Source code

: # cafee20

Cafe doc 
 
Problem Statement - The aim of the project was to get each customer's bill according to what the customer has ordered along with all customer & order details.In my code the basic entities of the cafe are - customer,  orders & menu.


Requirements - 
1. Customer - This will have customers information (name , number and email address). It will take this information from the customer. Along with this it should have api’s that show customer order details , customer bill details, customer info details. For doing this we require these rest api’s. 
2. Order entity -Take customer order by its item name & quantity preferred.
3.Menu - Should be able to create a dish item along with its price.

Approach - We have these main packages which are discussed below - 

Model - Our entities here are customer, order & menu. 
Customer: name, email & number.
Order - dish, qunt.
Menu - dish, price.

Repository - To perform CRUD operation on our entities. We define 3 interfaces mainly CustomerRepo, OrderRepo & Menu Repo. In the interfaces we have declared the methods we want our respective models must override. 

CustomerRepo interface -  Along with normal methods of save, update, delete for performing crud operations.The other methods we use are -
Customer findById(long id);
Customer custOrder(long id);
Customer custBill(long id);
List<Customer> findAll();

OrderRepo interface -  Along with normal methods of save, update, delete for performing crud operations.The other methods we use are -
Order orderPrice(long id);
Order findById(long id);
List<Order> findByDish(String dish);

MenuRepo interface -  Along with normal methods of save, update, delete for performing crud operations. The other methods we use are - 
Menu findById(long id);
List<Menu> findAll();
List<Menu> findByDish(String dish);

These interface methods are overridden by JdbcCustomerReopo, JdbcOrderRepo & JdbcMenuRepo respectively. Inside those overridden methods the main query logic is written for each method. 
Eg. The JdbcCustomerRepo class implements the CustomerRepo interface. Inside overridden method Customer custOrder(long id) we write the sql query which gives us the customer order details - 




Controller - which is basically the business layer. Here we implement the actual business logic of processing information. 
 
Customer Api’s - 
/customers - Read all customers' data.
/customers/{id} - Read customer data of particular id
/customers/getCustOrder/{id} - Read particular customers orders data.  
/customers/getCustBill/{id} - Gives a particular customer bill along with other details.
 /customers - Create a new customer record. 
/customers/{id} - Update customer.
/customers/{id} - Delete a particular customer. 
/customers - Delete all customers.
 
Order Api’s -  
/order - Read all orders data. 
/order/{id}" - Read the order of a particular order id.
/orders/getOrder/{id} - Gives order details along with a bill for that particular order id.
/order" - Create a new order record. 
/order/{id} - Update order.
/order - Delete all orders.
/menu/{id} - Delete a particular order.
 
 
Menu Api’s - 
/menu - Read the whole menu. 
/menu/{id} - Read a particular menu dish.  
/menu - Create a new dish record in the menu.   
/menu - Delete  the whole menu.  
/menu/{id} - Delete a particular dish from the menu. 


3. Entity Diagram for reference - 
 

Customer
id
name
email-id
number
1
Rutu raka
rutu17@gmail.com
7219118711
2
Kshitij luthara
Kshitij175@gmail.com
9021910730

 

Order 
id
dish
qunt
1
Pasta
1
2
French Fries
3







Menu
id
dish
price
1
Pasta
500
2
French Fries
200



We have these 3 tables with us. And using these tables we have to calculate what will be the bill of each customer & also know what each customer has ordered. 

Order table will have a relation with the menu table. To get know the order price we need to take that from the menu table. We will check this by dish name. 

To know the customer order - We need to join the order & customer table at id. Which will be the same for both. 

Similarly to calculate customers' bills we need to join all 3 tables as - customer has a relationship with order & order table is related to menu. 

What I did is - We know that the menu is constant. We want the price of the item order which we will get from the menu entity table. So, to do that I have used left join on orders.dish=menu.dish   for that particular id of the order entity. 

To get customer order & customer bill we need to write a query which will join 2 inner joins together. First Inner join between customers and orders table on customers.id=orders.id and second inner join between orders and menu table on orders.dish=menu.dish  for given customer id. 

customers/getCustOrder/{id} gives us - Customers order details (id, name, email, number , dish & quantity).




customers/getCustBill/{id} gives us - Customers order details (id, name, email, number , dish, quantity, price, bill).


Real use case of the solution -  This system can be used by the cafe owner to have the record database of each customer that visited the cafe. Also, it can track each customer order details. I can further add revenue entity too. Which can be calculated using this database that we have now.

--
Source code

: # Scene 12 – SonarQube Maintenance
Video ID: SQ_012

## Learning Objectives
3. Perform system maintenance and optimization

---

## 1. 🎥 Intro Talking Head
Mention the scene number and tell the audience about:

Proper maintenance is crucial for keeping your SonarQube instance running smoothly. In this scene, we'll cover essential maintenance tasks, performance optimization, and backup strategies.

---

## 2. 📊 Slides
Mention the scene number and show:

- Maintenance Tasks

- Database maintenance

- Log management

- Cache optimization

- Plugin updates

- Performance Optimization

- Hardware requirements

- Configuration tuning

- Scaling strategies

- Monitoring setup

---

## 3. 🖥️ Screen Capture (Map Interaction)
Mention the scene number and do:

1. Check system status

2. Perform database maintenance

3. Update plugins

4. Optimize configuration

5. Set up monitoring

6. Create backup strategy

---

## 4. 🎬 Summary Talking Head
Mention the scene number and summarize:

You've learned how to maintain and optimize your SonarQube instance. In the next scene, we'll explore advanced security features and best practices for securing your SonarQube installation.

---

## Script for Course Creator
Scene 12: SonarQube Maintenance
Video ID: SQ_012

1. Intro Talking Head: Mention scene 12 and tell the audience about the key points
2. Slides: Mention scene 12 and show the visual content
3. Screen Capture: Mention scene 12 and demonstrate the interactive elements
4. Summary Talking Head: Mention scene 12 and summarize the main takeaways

------------------------------

What is required
The response should consist of all the entries, transcribed exactly.

Reply to the task
Source code

: # cafee20

Cafe doc 
 
Problem Statement - The aim of the project was to get each customer's bill according to what the customer has ordered along with all customer & order details.In my code the basic entities of the cafe are - customer,  orders & menu.


Requirements - 
1. Customer - This will have customers information (name , number and email address). It will take this information from the customer. Along with this it should have api’s that show customer order details , customer bill details, customer info details. For doing this we require these rest api’s. 
2. Order entity -Take customer order by its item name & quantity preferred.
3.Menu - Should be able to create a dish item along with its price.

Approach - We have these main packages which are discussed below - 

Model - Our entities here are customer, order & menu. 
Customer: name, email & number.
Order - dish, qunt.
Menu - dish, price.

Repository - To perform CRUD operation on our entities. We define 3 interfaces mainly CustomerRepo, OrderRepo & Menu Repo. In the interfaces we have declared the methods we want our respective models must override. 

CustomerRepo interface -  Along with normal methods of save, update, delete for performing crud operations.The other methods we use are -
Customer findById(long id);
Customer custOrder(long id);
Customer custBill(long id);
List<Customer> findAll();

OrderRepo interface -  Along with normal methods of save, update, delete for performing crud operations.The other methods we use are -
Order orderPrice(long id);
Order findById(long id);
List<Order> findByDish(String dish);

MenuRepo interface -  Along with normal methods of save, update, delete for performing crud operations. The other methods we use are - 
Menu findById(long id);
List<Menu> findAll();
List<Menu> findByDish(String dish);

These interface methods are overridden by JdbcCustomerReopo, JdbcOrderRepo & JdbcMenuRepo respectively. Inside those overridden methods the main query logic is written for each method. 
Eg. The JdbcCustomerRepo class implements the CustomerRepo interface. Inside overridden method Customer custOrder(long id) we write the sql query which gives us the customer order details - 




Controller - which is basically the business layer. Here we implement the actual business logic of processing information. 
 
Customer Api’s - 
/customers - Read all customers' data.
/customers/{id} - Read customer data of particular id
/customers/getCustOrder/{id} - Read particular customers orders data.  
/customers/getCustBill/{id} - Gives a particular customer bill along with other details.
 /customers - Create a new customer record. 
/customers/{id} - Update customer.
/customers/{id} - Delete a particular customer. 
/customers - Delete all customers.
 
Order Api’s -  
/order - Read all orders data. 
/order/{id}" - Read the order of a particular order id.
/orders/getOrder/{id} - Gives order details along with a bill for that particular order id.
/order" - Create a new order record. 
/order/{id} - Update order.
/order - Delete all orders.
/menu/{id} - Delete a particular order.
 
 
Menu Api’s - 
/menu - Read the whole menu. 
/menu/{id} - Read a particular menu dish.  
/menu - Create a new dish record in the menu.   
/menu - Delete  the whole menu.  
/menu/{id} - Delete a particular dish from the menu. 


3. Entity Diagram for reference - 
 

Customer
id
name
email-id
number
1
Rutu raka
rutu17@gmail.com
7219118711
2
Kshitij luthara
Kshitij175@gmail.com
9021910730

 

Order 
id
dish
qunt
1
Pasta
1
2
French Fries
3







Menu
id
dish
price
1
Pasta
500
2
French Fries
200



We have these 3 tables with us. And using these tables we have to calculate what will be the bill of each customer & also know what each customer has ordered. 

Order table will have a relation with the menu table. To get know the order price we need to take that from the menu table. We will check this by dish name. 

To know the customer order - We need to join the order & customer table at id. Which will be the same for both. 

Similarly to calculate customers' bills we need to join all 3 tables as - customer has a relationship with order & order table is related to menu. 

What I did is - We know that the menu is constant. We want the price of the item order which we will get from the menu entity table. So, to do that I have used left join on orders.dish=menu.dish   for that particular id of the order entity. 

To get customer order & customer bill we need to write a query which will join 2 inner joins together. First Inner join between customers and orders table on customers.id=orders.id and second inner join between orders and menu table on orders.dish=menu.dish  for given customer id. 

customers/getCustOrder/{id} gives us - Customers order details (id, name, email, number , dish & quantity).




customers/getCustBill/{id} gives us - Customers order details (id, name, email, number , dish, quantity, price, bill).


Real use case of the solution -  This system can be used by the cafe owner to have the record database of each customer that visited the cafe. Also, it can track each customer order details. I can further add revenue entity too. Which can be calculated using this database that we have now.

--
Source code

: # Scene 12 – SonarQube Maintenance
Video ID: SQ_012

## Learning Objectives
3. Perform system maintenance and optimization

---

## 1. 🎥 Intro Talking Head
Mention the scene number and tell the audience about:

Proper maintenance is crucial for keeping your SonarQube instance running smoothly. In this scene, we'll cover essential maintenance tasks, performance optimization, and backup strategies.

---

## 2. 📊 Slides
Mention the scene number and show:

- Maintenance Tasks

- Database maintenance

- Log management

- Cache optimization

- Plugin updates

- Performance Optimization

- Hardware requirements

- Configuration tuning

- Scaling strategies

- Monitoring setup

---

## 3. 🖥️ Screen Capture (Map Interaction)
Mention the scene number and do:

1. Check system status

2. Perform database maintenance

3. Update plugins

4. Optimize configuration

5. Set up monitoring

6. Create backup strategy

---

## 4. 🎬 Summary Talking Head
Mention the scene number and summarize:

You've learned how to maintain and optimize your SonarQube instance. In the next scene, we'll explore advanced security features and best practices for securing your SonarQube installation.

---

## Script for Course Creator
Scene 12: SonarQube Maintenance
Video ID: SQ_012

1. Intro Talking Head: Mention scene 12 and tell the audience about the key points
2. Slides: Mention scene 12 and show the visual content
3. Screen Capture: Mention scene 12 and demonstrate the interactive elements
4. Summary Talking Head: Mention scene 12 and summarize the main takeaways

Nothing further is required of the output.